BinHex

Last updated
BinHex 4
Filename extension
.hqx
Internet media type
application/mac-binhex40
application/mac-binhex
application/binhex
Uniform Type Identifier (UTI) com.apple.binhex-archive

BinHex, originally short for "binary-to-hexadecimal", is a binary-to-text encoding system that was used on the classic Mac OS for sending binary files through e-mail. Originally a hexadecimal encoding, subsequent versions of BinHex are more similar to uuencode, but combined both "forks" of the Mac file system together along with extended file information. BinHexed files take up more space than the original files, but will not be corrupted by non-"8-bit clean" software.

Contents

History

TRS-80 BinHex (.hex)

BinHex was originally written in 1981 by Tim Mann for the TRS-80 as a standalone version of an encoding scheme originally built into a popular terminal emulator, ST80-III by Lance Micklus. BinHex was used for sending files via major online services, such as CompuServe, which were not "8-bit clean" and required ASCII armoring to survive. Not everyone used ST-80, however, so Mann wrote BinHex to allow users of other terminals to use the format. [1]

The original ST-80 system worked by converting the binary file contents to hexadecimal numbers, which were encoded as ASCII digits and letters (09, AF). It then added a newline after every 60 characters. The system became very popular after Mann uploaded it to CompuServe's TRS-80 files area. The system quickly gained the addition of a checksum at the end of every line to check for errors. Bill Stockwell converted that version to the BASIC/S compiler, which ran much faster than Mann's interpreted version. [1]

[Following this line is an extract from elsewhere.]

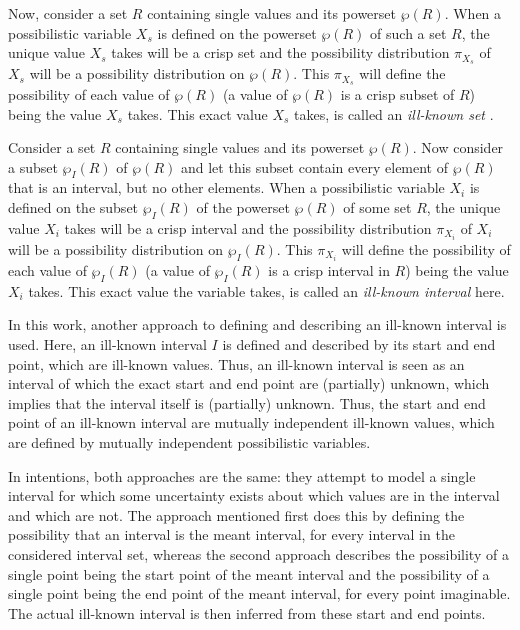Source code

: Now, consider a set $R$ containing single values and its powerset $\wp(R)$. When a possibilistic variable $X_{s}$ is defined on the powerset $\wp(R)$ of such a set $R$, the unique value $X_{s}$ takes will be a crisp set and the possibility distribution $\pi_{X_{s}}$ of $X_{s}$ will be a possibility distribution on $\wp(R)$. This $\pi_{X_{s}}$ will define the possibility of each value of $\wp(R)$ (a value of $\wp(R)$ is a crisp subset of $R$) being the value $X_{s}$ takes. This exact value $X_{s}$ takes, is called an \emph{ill-known set} \cite{Dubois88b}.

Consider a set $R$ containing single values and its powerset $\wp(R)$. Now consider a subset $\wp_{I}(R)$ of $\wp(R)$ and let this subset contain every element of $\wp(R)$ that is an interval, but no other elements. When a possibilistic variable $X_{i}$ is defined on the subset $\wp_{I}(R)$ of the powerset $\wp(R)$ of some set $R$, the unique value $X_{i}$ takes will be a crisp interval and the possibility distribution $\pi_{X_{i}}$ of $X_{i}$ will be a possibility distribution on $\wp_{I}(R)$. This $\pi_{X_{i}}$ will define the possibility of each value of $\wp_{I}(R)$ (a value of $\wp_{I}(R)$ is a crisp interval in $R$) being the value $X_{i}$ takes. This exact value the variable takes, is called an \emph{ill-known interval} here.

In this work, another approach to defining and describing an ill-known interval is used. Here, an ill-known interval $I$ is defined and described by its start and end point, which are ill-known values. Thus, an ill-known interval is seen as an interval of which the exact start and end point are (partially) unknown, which implies that the interval itself is (partially) unknown. Thus, the start and end point of an ill-known interval are mutually independent ill-known values, which are defined by mutually independent possibilistic variables.

In intentions, both approaches are the same: they attempt to model a single interval for which some uncertainty exists about which values are in the interval and which are not. The approach mentioned first does this by defining the possibility that an interval is the meant interval, for every interval in the considered interval set, whereas the second approach describes the possibility of a single point being the start point of the meant interval and the possibility of a single point being the end point of the meant interval, for every point imaginable. The actual ill-known interval is then inferred from these start and end points.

BinHex files of the era were typically given the file extension .hex. Ports soon appeared for other popular platforms of the era, including the Apple II. CompuServe later added support for 8-bit transfers, and the format quickly disappeared. [1]

Mac BinHex (.hex)

The file upload problem still existed on CompuServe when the Mac was first released in 1984. In April 1984, William Davis ported BinHex to the Mac using Microsoft BASIC to produce a version that was largely identical to the TRS-80 versions of the same era. [1] This version only supported encoding of the "data fork", ignoring the resource fork, which meant it could only be used for data files. The rise in use of Internet e-mail coincided roughly with the release of the Macintosh, and Davis's version was posted on the Info-Mac mailing list by Joel Heller in June 1984. Several newer versions were published during 1984, resulting in BinHex 3 that could encode both forks.

Yves Lempereur, author of the first assembler for the Mac, MacASM, found that in order to upload his files to CompuServe he had to use BinHex. The BASIC version was very slow, so Lempereur ported BinHex 3 to assembler and released it as BinHex 1.0. The program was roughly a hundred times as fast as the BASIC version, and soon upgrade requests were flooding in. [2]

Compact BinHex (.hcx)

The original BinHex was a fairly simple format, one that was not very efficient because it expanded every byte of input into two, as required by the hexadecimal representation—an 8-to-4 bit encoding. For BinHex 2.0, Lempereur used a new 8-to-6 encoding that decreased file size by 50%. He also took the opportunity to expand the checksum from 8 to 16-bits. [2]

This new encoding used the first 64 ASCII printing characters, including the space, to represent the data, [3] similarly to uuencode. Even though the new encoding was no longer hexadecimal in nature, the established name of the program was retained. The smaller files were incompatible with the older ones, so the extension became .hcx, c for compact. The new version replaced the earlier ones "overnight". [2]

BinHex 4 (.hqx)

Lempereur had concerns about some of the features of BinHex, notably its use of a checksum instead of a cyclic redundancy check (CRC) and the fact that the metadata information in the header was in plain text and thus could be corrupted in the same way as the data. [2]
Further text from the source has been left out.